Because these models include parameters that relate to the various processes determining observed performance (and once the model has been shown to fit the data adequately), model parameters estimated for each participant and condition allow inferences about the processes that each parameter represents and also about how those processes vary across groups or across conditions. Such subsequent analyses obviously call for NHST procedures or their alternatives and, from this point on, inference goes as discussed earlier. Nevertheless, the first stage assessing the extent to which the model fits the data can only be carried out (so far) via NHST procedures or alternatives that are essentially identical. For instance, sometimes the situation on hand is unlikely to meet the conditions justifying the use to the asymptotic distribution of goodness-of-fit statistics. In such cases, p values are instead obtained via parametric bootstrap, which consists of generating a large number of simulated data sets from the model using the parameter values that were estimated from the empirical data set. The collection of values for the goodness-of-fit statistic across all simulated data sets thus gives the sampling distribution of the test statistic, from which the p value for the empirical data is obtained (see, e.g., Wichmann & Hill, 2001). Similarly, if Bayesian estimation was used, predictive checks imply an analogous strategy in which data are replicated using the predictive distribution with parameter values drawn from the posterior distribution, which provide the context for the computation of a predictive p value (Meng, 1994; for a slightly different approach, see Batchelder & Anders, 2012). To the best of my knowledge, predictive p values (or other principled approach with known error rates) have not been used to assess the goodness of fit of process models: Predictive checks generally consist of displaying data and model predictions for a visual judgment of agreement (e.g., Bartlema et al., 2014). On the other hand, the use of predictive p values in the context of inference about distributional parameters is not without problems (see Ames, 2015; Gelman, 2013; Lee, 2011).

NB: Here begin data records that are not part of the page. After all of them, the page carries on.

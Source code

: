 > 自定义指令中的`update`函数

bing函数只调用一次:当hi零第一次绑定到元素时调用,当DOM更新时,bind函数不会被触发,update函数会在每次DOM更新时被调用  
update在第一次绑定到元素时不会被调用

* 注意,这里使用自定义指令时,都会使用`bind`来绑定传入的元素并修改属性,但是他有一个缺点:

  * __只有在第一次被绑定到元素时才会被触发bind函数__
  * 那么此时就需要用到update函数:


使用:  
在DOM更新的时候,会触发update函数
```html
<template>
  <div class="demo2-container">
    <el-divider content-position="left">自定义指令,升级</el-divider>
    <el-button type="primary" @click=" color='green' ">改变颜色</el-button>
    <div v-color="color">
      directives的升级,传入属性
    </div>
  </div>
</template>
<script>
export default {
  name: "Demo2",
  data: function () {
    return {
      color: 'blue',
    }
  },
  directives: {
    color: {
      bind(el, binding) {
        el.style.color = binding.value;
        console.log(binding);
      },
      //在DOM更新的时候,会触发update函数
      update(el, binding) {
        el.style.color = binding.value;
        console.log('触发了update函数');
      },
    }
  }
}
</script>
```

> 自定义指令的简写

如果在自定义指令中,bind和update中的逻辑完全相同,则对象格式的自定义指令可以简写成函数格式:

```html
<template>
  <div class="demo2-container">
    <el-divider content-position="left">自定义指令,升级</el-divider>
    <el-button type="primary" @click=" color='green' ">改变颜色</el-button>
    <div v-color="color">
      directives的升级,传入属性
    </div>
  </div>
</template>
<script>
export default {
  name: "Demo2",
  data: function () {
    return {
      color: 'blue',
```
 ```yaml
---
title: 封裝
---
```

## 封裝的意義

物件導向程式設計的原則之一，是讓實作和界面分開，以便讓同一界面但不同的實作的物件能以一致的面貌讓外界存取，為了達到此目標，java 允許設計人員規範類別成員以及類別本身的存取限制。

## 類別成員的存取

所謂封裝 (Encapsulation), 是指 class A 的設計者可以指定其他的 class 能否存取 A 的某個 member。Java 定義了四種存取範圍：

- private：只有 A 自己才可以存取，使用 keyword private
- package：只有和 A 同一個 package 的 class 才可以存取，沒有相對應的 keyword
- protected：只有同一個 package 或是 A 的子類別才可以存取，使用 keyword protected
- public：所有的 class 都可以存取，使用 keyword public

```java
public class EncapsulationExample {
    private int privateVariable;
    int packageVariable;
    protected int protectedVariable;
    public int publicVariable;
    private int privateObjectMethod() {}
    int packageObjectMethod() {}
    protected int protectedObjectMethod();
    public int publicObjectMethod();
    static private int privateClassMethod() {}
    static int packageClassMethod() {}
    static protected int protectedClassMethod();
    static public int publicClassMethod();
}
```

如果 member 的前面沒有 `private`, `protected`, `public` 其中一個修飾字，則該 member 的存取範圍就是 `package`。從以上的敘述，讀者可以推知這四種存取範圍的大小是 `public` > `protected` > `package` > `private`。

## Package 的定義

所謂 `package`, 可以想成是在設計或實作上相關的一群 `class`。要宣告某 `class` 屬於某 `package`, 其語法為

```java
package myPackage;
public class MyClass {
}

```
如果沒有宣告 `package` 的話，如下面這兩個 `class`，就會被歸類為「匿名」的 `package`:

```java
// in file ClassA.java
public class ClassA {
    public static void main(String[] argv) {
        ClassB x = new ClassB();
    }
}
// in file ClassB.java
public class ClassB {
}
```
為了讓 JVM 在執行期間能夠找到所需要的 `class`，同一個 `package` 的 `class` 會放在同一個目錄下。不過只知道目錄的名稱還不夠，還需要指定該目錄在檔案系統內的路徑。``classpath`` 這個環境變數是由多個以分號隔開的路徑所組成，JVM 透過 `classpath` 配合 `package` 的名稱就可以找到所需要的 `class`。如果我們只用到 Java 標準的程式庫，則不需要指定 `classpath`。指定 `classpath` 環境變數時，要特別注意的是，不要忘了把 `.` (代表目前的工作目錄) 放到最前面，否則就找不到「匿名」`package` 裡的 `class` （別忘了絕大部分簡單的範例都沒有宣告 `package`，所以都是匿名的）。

A relatively side issue in model-based analyses arises when alternative models compete to account for the same data. Models can never be proven true or false: They are only compatible or incompatible with empirical data and, of course, alternative models that hypothesize different underlying mechanisms, processes, or operations can be (statistically) equally compatible with the data. In principle, the comparative validity of competing models could always be assessed in a crucial experiment in which the models make different predictions so that data thus collected will allow ruling out one of them. However, such crucial experiments cannot always be identified (or cannot be carried out) and, hence, an alternative basis for model comparisons is needed when the incumbent models fit the data sufficiently well in the first place. This is another area in which fully-developed alternatives to NHST (i.e., under a proper inferential framework with control of error rates) do not exist, and where the (proper) use of NHST methods is perfectly justifiable.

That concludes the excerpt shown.